# Dataset records

■ ■ ■ ■

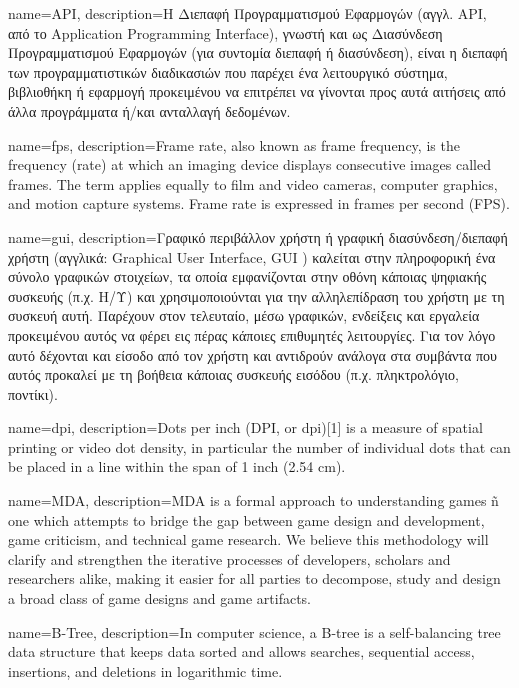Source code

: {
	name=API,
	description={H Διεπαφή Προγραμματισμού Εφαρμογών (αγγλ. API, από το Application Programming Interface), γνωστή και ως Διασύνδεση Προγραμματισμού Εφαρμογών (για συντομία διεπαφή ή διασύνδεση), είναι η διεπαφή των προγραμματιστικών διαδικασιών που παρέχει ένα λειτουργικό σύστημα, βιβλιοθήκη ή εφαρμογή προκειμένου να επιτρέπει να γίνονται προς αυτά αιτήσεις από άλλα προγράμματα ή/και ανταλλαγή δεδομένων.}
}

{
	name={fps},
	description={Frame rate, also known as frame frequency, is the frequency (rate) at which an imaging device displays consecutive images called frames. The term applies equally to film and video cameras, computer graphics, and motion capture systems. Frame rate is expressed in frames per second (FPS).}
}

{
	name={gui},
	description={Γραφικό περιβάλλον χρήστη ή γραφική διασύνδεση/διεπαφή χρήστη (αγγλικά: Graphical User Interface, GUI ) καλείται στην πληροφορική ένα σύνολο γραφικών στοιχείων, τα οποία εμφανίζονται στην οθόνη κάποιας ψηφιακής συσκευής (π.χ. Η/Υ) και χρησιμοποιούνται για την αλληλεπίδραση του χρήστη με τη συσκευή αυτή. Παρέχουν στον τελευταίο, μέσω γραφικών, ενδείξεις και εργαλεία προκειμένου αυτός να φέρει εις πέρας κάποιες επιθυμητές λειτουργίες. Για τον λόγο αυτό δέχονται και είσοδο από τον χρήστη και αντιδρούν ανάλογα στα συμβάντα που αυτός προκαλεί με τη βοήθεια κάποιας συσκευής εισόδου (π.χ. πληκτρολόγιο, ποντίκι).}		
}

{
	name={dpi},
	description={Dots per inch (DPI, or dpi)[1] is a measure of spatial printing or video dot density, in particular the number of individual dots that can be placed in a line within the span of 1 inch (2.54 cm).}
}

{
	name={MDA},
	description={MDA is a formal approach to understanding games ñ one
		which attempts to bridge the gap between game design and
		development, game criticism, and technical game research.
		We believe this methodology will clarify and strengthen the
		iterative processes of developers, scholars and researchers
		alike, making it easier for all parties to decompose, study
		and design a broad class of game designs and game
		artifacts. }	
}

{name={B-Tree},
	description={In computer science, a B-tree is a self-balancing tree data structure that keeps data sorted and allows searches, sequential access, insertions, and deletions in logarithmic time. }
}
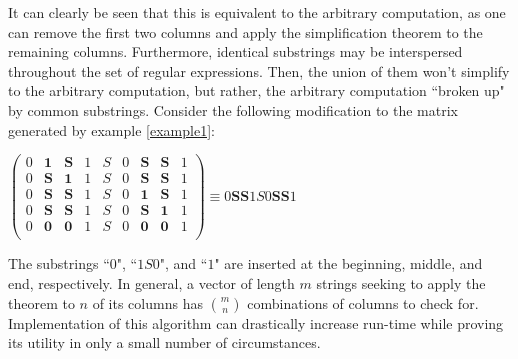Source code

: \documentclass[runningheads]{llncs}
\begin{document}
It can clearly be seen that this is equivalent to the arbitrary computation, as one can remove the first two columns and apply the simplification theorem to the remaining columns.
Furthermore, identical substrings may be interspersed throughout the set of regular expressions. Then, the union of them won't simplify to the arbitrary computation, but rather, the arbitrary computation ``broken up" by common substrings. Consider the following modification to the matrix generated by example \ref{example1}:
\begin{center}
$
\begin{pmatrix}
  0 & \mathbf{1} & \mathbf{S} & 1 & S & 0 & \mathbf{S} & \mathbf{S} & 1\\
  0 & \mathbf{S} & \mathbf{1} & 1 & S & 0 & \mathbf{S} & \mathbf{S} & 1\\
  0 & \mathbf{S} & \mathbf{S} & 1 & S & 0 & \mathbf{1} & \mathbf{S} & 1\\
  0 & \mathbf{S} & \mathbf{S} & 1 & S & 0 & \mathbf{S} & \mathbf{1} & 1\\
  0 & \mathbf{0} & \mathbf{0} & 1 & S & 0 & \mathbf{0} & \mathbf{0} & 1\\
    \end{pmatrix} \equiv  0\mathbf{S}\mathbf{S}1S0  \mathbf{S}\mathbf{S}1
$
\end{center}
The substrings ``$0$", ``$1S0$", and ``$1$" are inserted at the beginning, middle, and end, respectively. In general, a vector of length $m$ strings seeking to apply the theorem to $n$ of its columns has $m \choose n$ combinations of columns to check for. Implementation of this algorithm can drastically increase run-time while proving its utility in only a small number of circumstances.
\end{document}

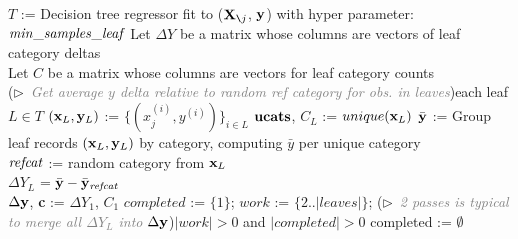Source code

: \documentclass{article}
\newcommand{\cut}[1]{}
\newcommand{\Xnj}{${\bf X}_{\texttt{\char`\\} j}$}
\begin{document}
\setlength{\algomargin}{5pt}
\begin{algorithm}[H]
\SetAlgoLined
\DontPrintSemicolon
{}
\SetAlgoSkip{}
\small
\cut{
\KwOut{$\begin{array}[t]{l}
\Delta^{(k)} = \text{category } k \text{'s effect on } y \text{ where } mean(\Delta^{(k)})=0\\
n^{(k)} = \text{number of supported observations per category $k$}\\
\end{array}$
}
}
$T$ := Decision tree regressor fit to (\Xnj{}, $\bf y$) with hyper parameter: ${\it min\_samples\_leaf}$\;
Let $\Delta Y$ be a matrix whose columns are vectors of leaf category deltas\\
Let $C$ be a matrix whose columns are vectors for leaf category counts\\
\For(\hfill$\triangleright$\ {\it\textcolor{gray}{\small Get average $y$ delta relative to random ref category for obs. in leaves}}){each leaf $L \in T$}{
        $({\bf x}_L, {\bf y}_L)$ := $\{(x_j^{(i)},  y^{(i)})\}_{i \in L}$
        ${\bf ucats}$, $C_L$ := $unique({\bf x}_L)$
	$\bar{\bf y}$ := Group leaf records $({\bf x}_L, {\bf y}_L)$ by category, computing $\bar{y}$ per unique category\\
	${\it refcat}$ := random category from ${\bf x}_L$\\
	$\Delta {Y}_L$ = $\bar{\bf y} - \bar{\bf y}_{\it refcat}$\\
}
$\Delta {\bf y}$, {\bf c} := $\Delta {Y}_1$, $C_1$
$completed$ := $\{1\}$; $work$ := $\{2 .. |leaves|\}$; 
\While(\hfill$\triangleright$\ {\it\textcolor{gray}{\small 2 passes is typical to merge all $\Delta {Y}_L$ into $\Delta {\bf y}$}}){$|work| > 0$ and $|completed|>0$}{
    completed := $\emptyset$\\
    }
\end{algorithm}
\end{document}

■ ■ ■ ■

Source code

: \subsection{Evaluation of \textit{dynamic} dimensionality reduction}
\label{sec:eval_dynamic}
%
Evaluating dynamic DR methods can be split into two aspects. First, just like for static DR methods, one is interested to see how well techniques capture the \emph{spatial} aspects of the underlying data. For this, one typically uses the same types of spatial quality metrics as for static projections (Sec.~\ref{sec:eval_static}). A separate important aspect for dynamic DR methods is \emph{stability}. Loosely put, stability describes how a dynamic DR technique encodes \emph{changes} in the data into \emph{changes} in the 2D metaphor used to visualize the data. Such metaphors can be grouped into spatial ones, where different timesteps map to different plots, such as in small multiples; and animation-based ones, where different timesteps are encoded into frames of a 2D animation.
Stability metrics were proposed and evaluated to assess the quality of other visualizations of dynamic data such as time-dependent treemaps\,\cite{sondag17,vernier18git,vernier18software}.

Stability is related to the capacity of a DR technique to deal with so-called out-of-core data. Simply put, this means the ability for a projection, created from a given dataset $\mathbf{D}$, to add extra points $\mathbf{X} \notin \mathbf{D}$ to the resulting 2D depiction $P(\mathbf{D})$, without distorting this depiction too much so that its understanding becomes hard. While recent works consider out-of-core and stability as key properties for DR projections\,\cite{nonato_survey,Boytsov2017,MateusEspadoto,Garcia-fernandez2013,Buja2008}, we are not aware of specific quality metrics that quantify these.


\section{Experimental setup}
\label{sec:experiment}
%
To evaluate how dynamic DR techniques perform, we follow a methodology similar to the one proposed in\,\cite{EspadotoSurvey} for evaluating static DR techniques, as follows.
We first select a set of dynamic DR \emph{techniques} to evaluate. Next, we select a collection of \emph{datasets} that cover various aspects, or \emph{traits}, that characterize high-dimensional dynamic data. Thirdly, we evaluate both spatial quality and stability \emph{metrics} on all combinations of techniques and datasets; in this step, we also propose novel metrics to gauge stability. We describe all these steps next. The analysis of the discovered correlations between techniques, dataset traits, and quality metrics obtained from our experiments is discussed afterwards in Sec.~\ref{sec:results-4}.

■ ■ ■ ■

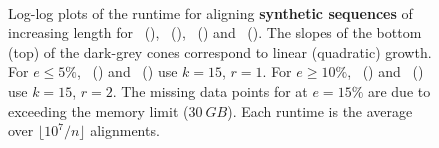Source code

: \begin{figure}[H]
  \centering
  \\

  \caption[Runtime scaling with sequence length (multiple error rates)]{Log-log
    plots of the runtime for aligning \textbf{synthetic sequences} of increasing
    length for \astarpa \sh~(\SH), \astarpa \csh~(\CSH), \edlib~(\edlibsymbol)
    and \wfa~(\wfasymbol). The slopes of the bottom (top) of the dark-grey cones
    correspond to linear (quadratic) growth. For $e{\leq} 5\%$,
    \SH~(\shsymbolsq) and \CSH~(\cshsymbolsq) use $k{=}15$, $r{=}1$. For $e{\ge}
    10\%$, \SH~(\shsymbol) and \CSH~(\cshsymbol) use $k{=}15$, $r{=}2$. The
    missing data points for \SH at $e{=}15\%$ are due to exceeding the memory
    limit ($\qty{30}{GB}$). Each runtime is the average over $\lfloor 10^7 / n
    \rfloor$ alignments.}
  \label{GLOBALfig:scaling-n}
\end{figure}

■ ■ ■ ■

# Activity
Pick every line containing the word "random" out of the material, and copy those lines.

# Output of the exercise
\For(\hfill$\triangleright$\ {\it\textcolor{gray}{\small Get average $y$ delta relative to random ref category for obs. in leaves}}){each leaf $L \in T$}{
	${\it refcat}$ := random category from ${\bf x}_L$\\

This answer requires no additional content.